Com o mercado de carros elétricos mainstream já consolidado, as montadoras buscam formas de atrair entusiastas do setor. Embora seja relativamente simples tornar um veículo elétrico rápido, velocidade nem sempre significa diversão. Os engenheiros de EVs trabalham com limitações distintas: enquanto a aerodinâmica é crucial tanto para performance quanto para eficiência, as abordagens são opostas. Carros de alto desempenho precisam de componentes que gerem downforce para aumentar a aderência, o que, por sua vez, aumenta o arrasto — inimigo da eficiência. Além disso, há o problema do peso: o Dodge Charger Daytona Scat Pack, por exemplo, pesa 2.630 kg, meio tonelada a mais que o Hyundai Ioniq 5 N.

Embora estratégias semelhantes sejam usadas para agradar os entusiastas, as soluções variam drasticamente. Um dos recursos mais controversos é o som artificial de motor, que divide opiniões entre indiferença e rejeição. No entanto, o editor-chefe da The Drive, Kyle Cheromcha, e o piloto residente Nik Romano, decidiram analisar o tema de forma mais objetiva.

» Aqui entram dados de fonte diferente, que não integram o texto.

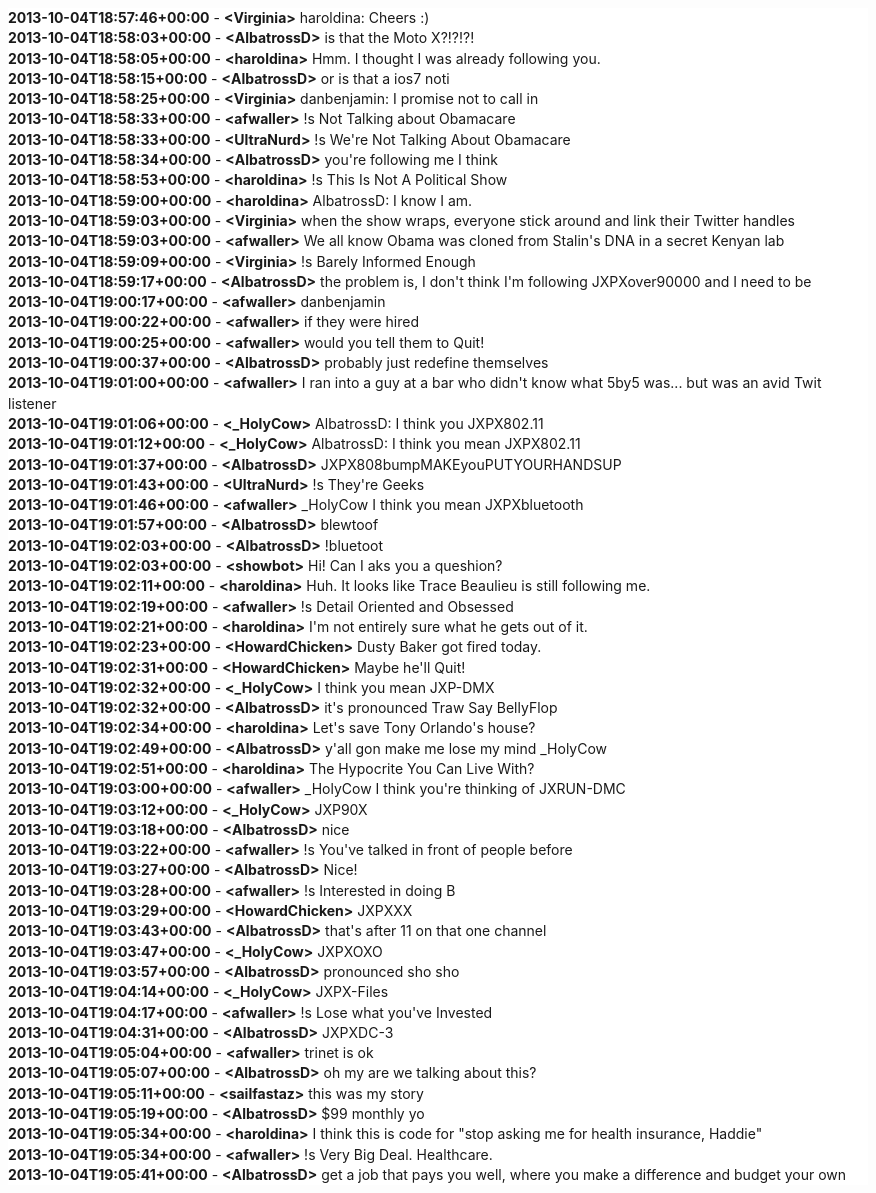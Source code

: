 **2013-10-04T18:57:46+00:00** - **&lt;Virginia&gt;** haroldina: Cheers :)  
**2013-10-04T18:58:03+00:00** - **&lt;AlbatrossD&gt;** is that the Moto X?!?!?!  
**2013-10-04T18:58:05+00:00** - **&lt;haroldina&gt;** Hmm. I thought I was already following you.  
**2013-10-04T18:58:15+00:00** - **&lt;AlbatrossD&gt;** or is that a ios7 noti  
**2013-10-04T18:58:25+00:00** - **&lt;Virginia&gt;** danbenjamin: I promise not to call in  
**2013-10-04T18:58:33+00:00** - **&lt;afwaller&gt;** !s Not Talking about Obamacare  
**2013-10-04T18:58:33+00:00** - **&lt;UltraNurd&gt;** !s We're Not Talking About Obamacare  
**2013-10-04T18:58:34+00:00** - **&lt;AlbatrossD&gt;** you're following me I think  
**2013-10-04T18:58:53+00:00** - **&lt;haroldina&gt;** !s This Is Not A Political Show  
**2013-10-04T18:59:00+00:00** - **&lt;haroldina&gt;** AlbatrossD: I know I am.  
**2013-10-04T18:59:03+00:00** - **&lt;Virginia&gt;** when the show wraps, everyone stick around and link their Twitter handles  
**2013-10-04T18:59:03+00:00** - **&lt;afwaller&gt;** We all know Obama was cloned from Stalin's DNA in a secret Kenyan lab  
**2013-10-04T18:59:09+00:00** - **&lt;Virginia&gt;** !s Barely Informed Enough  
**2013-10-04T18:59:17+00:00** - **&lt;AlbatrossD&gt;** the problem is, I don't think I'm following JXPXover90000 and I need to be  
**2013-10-04T19:00:17+00:00** - **&lt;afwaller&gt;** danbenjamin  
**2013-10-04T19:00:22+00:00** - **&lt;afwaller&gt;** if they were hired  
**2013-10-04T19:00:25+00:00** - **&lt;afwaller&gt;** would you tell them to Quit!  
**2013-10-04T19:00:37+00:00** - **&lt;AlbatrossD&gt;** probably just redefine themselves  
**2013-10-04T19:01:00+00:00** - **&lt;afwaller&gt;** I ran into a guy at a bar who didn't know what 5by5 was... but was an avid Twit listener  
**2013-10-04T19:01:06+00:00** - **&lt;_HolyCow&gt;** AlbatrossD: I think you JXPX802.11  
**2013-10-04T19:01:12+00:00** - **&lt;_HolyCow&gt;** AlbatrossD: I think you mean JXPX802.11  
**2013-10-04T19:01:37+00:00** - **&lt;AlbatrossD&gt;** JXPX808bumpMAKEyouPUTYOURHANDSUP  
**2013-10-04T19:01:43+00:00** - **&lt;UltraNurd&gt;** !s They're Geeks  
**2013-10-04T19:01:46+00:00** - **&lt;afwaller&gt;** _HolyCow I think you mean JXPXbluetooth  
**2013-10-04T19:01:57+00:00** - **&lt;AlbatrossD&gt;** blewtoof  
**2013-10-04T19:02:03+00:00** - **&lt;AlbatrossD&gt;** !bluetoot  
**2013-10-04T19:02:03+00:00** - **&lt;showbot&gt;** Hi! Can I aks you a queshion?  
**2013-10-04T19:02:11+00:00** - **&lt;haroldina&gt;** Huh. It looks like Trace Beaulieu is still following me.  
**2013-10-04T19:02:19+00:00** - **&lt;afwaller&gt;** !s Detail Oriented and Obsessed  
**2013-10-04T19:02:21+00:00** - **&lt;haroldina&gt;** I'm not entirely sure what he gets out of it.  
**2013-10-04T19:02:23+00:00** - **&lt;HowardChicken&gt;** Dusty Baker got fired today.  
**2013-10-04T19:02:31+00:00** - **&lt;HowardChicken&gt;** Maybe he'll Quit!  
**2013-10-04T19:02:32+00:00** - **&lt;_HolyCow&gt;** I think you mean JXP-DMX  
**2013-10-04T19:02:32+00:00** - **&lt;AlbatrossD&gt;** it's pronounced Traw Say BellyFlop  
**2013-10-04T19:02:34+00:00** - **&lt;haroldina&gt;** Let's save Tony Orlando's house?  
**2013-10-04T19:02:49+00:00** - **&lt;AlbatrossD&gt;** y'all gon make me lose my mind _HolyCow  
**2013-10-04T19:02:51+00:00** - **&lt;haroldina&gt;** The Hypocrite You Can Live With?  
**2013-10-04T19:03:00+00:00** - **&lt;afwaller&gt;** _HolyCow I think you're thinking of JXRUN-DMC  
**2013-10-04T19:03:12+00:00** - **&lt;_HolyCow&gt;** JXP90X  
**2013-10-04T19:03:18+00:00** - **&lt;AlbatrossD&gt;** nice  
**2013-10-04T19:03:22+00:00** - **&lt;afwaller&gt;** !s You've talked in front of people before  
**2013-10-04T19:03:27+00:00** - **&lt;AlbatrossD&gt;** Nice!  
**2013-10-04T19:03:28+00:00** - **&lt;afwaller&gt;** !s Interested in doing B  
**2013-10-04T19:03:29+00:00** - **&lt;HowardChicken&gt;** JXPXXX  
**2013-10-04T19:03:43+00:00** - **&lt;AlbatrossD&gt;** that's after 11 on that one channel  
**2013-10-04T19:03:47+00:00** - **&lt;_HolyCow&gt;** JXPXOXO  
**2013-10-04T19:03:57+00:00** - **&lt;AlbatrossD&gt;** pronounced sho sho  
**2013-10-04T19:04:14+00:00** - **&lt;_HolyCow&gt;** JXPX-Files  
**2013-10-04T19:04:17+00:00** - **&lt;afwaller&gt;** !s Lose what you've Invested  
**2013-10-04T19:04:31+00:00** - **&lt;AlbatrossD&gt;** JXPXDC-3  
**2013-10-04T19:05:04+00:00** - **&lt;afwaller&gt;** trinet is ok  
**2013-10-04T19:05:07+00:00** - **&lt;AlbatrossD&gt;** oh my are we talking about this?  
**2013-10-04T19:05:11+00:00** - **&lt;sailfastaz&gt;** this was my story  
**2013-10-04T19:05:19+00:00** - **&lt;AlbatrossD&gt;** $99 monthly yo  
**2013-10-04T19:05:34+00:00** - **&lt;haroldina&gt;** I think this is code for "stop asking me for health insurance, Haddie"  
**2013-10-04T19:05:34+00:00** - **&lt;afwaller&gt;** !s Very Big Deal. Healthcare.  
**2013-10-04T19:05:41+00:00** - **&lt;AlbatrossD&gt;** get a job that pays you well, where you make a difference and budget your own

Som artificial: feedback que faz diferença

O Hyundai Ioniq 5 N optou por uma solução digital, com um som que lembra um motor de alta rotação. Já o Dodge utiliza um sistema físico com alto-falantes e motores para criar vibrações e um ruído mais potente. Embora sejam artificiais, esses sons contribuem para a experiência de condução, especialmente em situações de alta performance.

“O som é feedback; o som é informação”, explica Romano. Ruídos de motor e simulações de trocas de marcha fornecem referências aos motoristas, evitando que dependam apenas de suposições. A ausência de feedback auditivo pode dificultar a compreensão do que o carro está fazendo em determinado momento. Mesmo sendo sintetizado, o ruído é sincronizado com os sistemas de performance do veículo, refletindo seu comportamento eletrônico e mecânico.

“Nós, humanos, somos excelentes em reconhecer padrões”, diz Romano. “Se estou chegando rápido em uma curva, piso no freio e simulo uma redução de marcha, o som do motor me dá uma ideia clara da velocidade com que estou entrando na curva.”

A transmissão simulada do Hyundai Ioniq 5 N

O Ioniq 5 N também inclui uma “transmissão” simulada com “marchas” selecionáveis por meio de borboletas no volante. Embora seja um recurso tecnológico, Romano elogia a integração com os demais sistemas de performance do carro. Cheromcha, após dirigir o modelo em estradas secundárias, também aprovou a abordagem: “Ele se sente como qualquer outro carro esportivo, no seu elemento, fazendo o que foi projetado para fazer. Parece que o 5 N foi feito especificamente para a experiência do motorista.”

Sem esse feedback, estabelecer um ritmo de condução se torna muito mais difícil. Os recursos artificiais, embora possam parecer apenas “truques”, desempenham um papel fundamental na aproximação dos EVs da experiência oferecida pelos carros a combustão.